Sankalp Packaged Foods says
The ingredients are readily available, and the preparation is super easy. It's a great option for a quick and flavorful side dish.
Harbinder says
Thank you
Absolutely great recipe. Have never tried mint chutney made this way but will definitely do so.
Is there any way to increase shelf life?
If not, how long will this remain fresh in the fridge?
Sravanthi says
Thank you so much for your feedback. As we are using peanuts, it will be good for about two days in the refrigerator. I usually skip onions and freeze the chutney if I have to use this for a long time.

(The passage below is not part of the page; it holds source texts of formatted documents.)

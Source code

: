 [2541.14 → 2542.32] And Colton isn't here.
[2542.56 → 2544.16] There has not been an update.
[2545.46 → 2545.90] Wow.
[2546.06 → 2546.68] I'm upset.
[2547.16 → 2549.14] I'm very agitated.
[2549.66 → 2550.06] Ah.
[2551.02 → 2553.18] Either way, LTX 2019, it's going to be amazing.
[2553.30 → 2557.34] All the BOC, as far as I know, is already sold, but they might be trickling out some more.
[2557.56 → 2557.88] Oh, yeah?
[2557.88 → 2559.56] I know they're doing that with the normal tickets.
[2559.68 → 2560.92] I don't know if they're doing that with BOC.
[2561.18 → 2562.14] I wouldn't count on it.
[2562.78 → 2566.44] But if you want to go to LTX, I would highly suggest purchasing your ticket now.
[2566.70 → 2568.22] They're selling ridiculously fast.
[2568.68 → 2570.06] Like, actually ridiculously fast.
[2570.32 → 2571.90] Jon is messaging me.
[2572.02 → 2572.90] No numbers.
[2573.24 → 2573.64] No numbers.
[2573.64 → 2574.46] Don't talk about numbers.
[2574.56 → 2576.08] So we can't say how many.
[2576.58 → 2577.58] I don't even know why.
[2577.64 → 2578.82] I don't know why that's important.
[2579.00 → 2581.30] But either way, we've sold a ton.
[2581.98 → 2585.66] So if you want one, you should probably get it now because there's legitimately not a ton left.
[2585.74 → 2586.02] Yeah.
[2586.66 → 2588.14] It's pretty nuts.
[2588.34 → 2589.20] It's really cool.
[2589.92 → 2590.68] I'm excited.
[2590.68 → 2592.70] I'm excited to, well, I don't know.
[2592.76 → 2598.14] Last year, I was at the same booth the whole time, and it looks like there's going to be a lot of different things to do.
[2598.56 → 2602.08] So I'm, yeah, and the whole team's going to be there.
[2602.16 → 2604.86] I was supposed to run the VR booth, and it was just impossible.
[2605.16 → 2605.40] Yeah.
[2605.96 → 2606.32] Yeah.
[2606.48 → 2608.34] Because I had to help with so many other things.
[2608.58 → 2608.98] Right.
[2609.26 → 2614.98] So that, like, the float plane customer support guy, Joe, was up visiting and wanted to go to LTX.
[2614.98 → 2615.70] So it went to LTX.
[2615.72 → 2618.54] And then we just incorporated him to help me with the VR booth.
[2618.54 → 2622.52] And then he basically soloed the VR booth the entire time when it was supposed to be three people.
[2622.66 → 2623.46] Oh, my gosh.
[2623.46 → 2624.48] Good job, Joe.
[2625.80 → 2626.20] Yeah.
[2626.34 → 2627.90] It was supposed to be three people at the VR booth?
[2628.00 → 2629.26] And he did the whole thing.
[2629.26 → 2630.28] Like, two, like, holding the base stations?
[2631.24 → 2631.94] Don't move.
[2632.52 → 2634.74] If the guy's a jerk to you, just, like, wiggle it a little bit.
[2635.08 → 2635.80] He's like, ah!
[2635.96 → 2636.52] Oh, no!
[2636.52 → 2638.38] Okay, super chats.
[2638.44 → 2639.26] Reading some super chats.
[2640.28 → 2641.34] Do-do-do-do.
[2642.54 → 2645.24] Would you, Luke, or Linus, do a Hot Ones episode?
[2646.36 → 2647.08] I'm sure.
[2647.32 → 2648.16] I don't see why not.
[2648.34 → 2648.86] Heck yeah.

I also make a dry version of this chutney that keeps well for at least a week at room temperature. All the steps will be the same as this recipe, but instead of soaking the tamarind, fry it with a tsp of oil to become crisp. Then grind everything into a powder without using any water.
Hamsa says
Hi..Just made the pachadi for lunch with rice. It tasted divine..thank you for the wonderful recipe. Loving it.
Naveen Chanda says
Awesome..
Sravanthi says
Thank you 🙂
Bala says
Hi,
I can cook decently usually, but only the usual stuff like rice, any number of andhra style dal, etc.. never tried making pachchadi's, Tried Pudina pachchadi recipe from you, in just few words its just heaven. have you seen the movie "ratatouille"? I was like that food critic at the end of the movie.Thank you very much
I did a small change, I tempered the pachchadi with mustard seeds and curry leaves at the end.
Sravanthi says
Hi Bala, Thank you so much for your feedback. You made my day 🙂 And I am so glad that you liked the recipe and enjoyed it. I too temper the pachadi with tadka sometimes, I will update the recipe with this step.